The Rise of the Gay Family

More and more American children are growing up with same-sex parents

By Dan Gilgoff
Posted 5/16/04

"We were afraid people out here would be skeptical of us," says Sheri Ciancia, sipping a glass of iced tea outside the four-bedroom house she and her partner bought last fall in Tomball, Texas, a half-hour's drive from Houston. "Afraid they wouldn't let their kids play with ours."

"But we've got to take chances," adds Stephanie Caraway, Ciancia's partner of seven years, sitting next to her on their concrete patio as their 8-year-old daughter, Madison, attempts to break her own record for consecutive bounces on a pogo stick. "We're not going to live in fear."
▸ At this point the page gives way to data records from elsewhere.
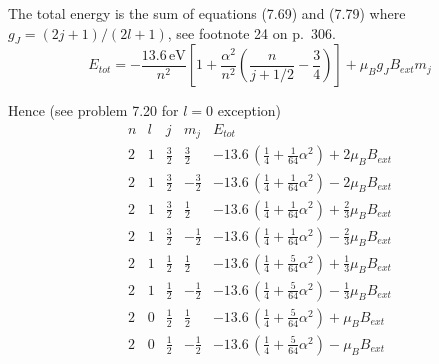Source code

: 


The total energy is the sum of equations (7.69) and (7.79) where
$g_J=(2j+1)/(2l+1)$, see footnote 24 on p.~306.
\begin{equation*}
E_{tot}=-\frac{13.6\,\text{eV}}{n^2}
\left[
1+\frac{\alpha^2}{n^2}\left(\frac{n}{j+1/2}-\frac{3}{4}\right)
\right]+\mu_Bg_JB_{ext}m_j
\end{equation*}

Hence (see problem 7.20 for $l=0$ exception)
\begin{equation*}
\begin{matrix}
n & l & j & m_j & E_{tot}
\\[1ex]
2 & 1 & \frac{3}{2} & \frac{3}{2} &
-13.6\,\left(\tfrac{1}{4}+\tfrac{1}{64}\alpha^2\right)+2\mu_BB_{ext}
\\[1ex]
2 & 1 & \frac{3}{2} & -\frac{3}{2} &
-13.6\,\left(\tfrac{1}{4}+\tfrac{1}{64}\alpha^2\right)-2\mu_BB_{ext}
\\[1ex]
2 & 1 & \frac{3}{2} & \frac{1}{2} &
-13.6\,\left(\tfrac{1}{4}+\tfrac{1}{64}\alpha^2\right)+\frac{2}{3}\mu_BB_{ext}
\\[1ex]
2 & 1 & \frac{3}{2} & -\frac{1}{2} &
-13.6\,\left(\tfrac{1}{4}+\tfrac{1}{64}\alpha^2\right)-\frac{2}{3}\mu_BB_{ext}
\\[1ex]
2 & 1 & \frac{1}{2} & \frac{1}{2} &
-13.6\,\left(\tfrac{1}{4}+\tfrac{5}{64}\alpha^2\right)+\frac{1}{3}\mu_BB_{ext}
\\[1ex]
2 & 1 & \frac{1}{2} & -\frac{1}{2} &
-13.6\,\left(\tfrac{1}{4}+\tfrac{5}{64}\alpha^2\right)-\frac{1}{3}\mu_BB_{ext}
\\[1ex]
2 & 0 & \frac{1}{2} & \frac{1}{2} &
-13.6\,\left(\tfrac{1}{4}+\tfrac{5}{64}\alpha^2\right)+\mu_BB_{ext}
\\[1ex]
2 & 0 & \frac{1}{2} & -\frac{1}{2} &
-13.6\,\left(\tfrac{1}{4}+\tfrac{5}{64}\alpha^2\right)-\mu_BB_{ext}
\end{matrix}
\end{equation*}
A trio of neighborhood boys pedal their bikes up the driveway, say hello to the moms, and ask Madison if they can use her bike ramp. The boys cruise up and down the ramp's shallow slopes while Madison continues bouncing, the picture of suburban serenity. Despite their misgivings about relocating from Houston to this tidy subdivision, the family has yet to encounter hostility from their neighbors. "We have to give straight people more credit," Caraway says with a wry smile. "I'm working on that."

Tomball--its roads lined with single-room Baptist churches and the occasional sprawling worship complex, known to some locals as "Jesus malls" --may seem an unlikely magnet for gay couples raising kids. A year before Caraway and Ciancia moved here, activists in the neighboring county got a popular children's book that allegedly "tries to minimize or even negate that homosexuality is a problem" temporarily removed from county libraries. So imagine Caraway's and Ciancia's surprise when, shortly after moving in, their daughter met another pair of moms rollerblading down their block: a lesbian couple who had moved into the neighborhood with their kids just a few months earlier.

Growing. Gay families have arrived in suburban America, in small-town America, in Bible Belt America--in all corners of the country. According to the latest census data, there are now more than 160,000 families with two gay parents and roughly a quarter of a million children spread across some 96 percent of U.S. counties. That's not counting the kids being raised by single gay parents, whose numbers are likely much higher--upwards of a million, by most estimates, though such households aren't tracked.

This week, the commonwealth of Massachusetts will recharge the gay-marriage debate by becoming the first state to offer marriage licenses to same-sex couples. The move has raised the ire of conservatives who believe gay marriage tears at the fabric of society--and earned support from progressives who think gay men and lesbians deserve the same rights as heterosexuals. But the controversy is not simply over the bond between two men or two women; it's about the very nature of the American family.

Gay parents say their families are much like those led by their straight counterparts. "I just say I have two moms," says Madison, explaining how she tells friends about her parents (whom she refers to as "Mom" and "Mamma Sheri" ). "They're no different from other parents except that they're two girls. It's not like comparing two parents with two trees. It's comparing two parents with two other parents."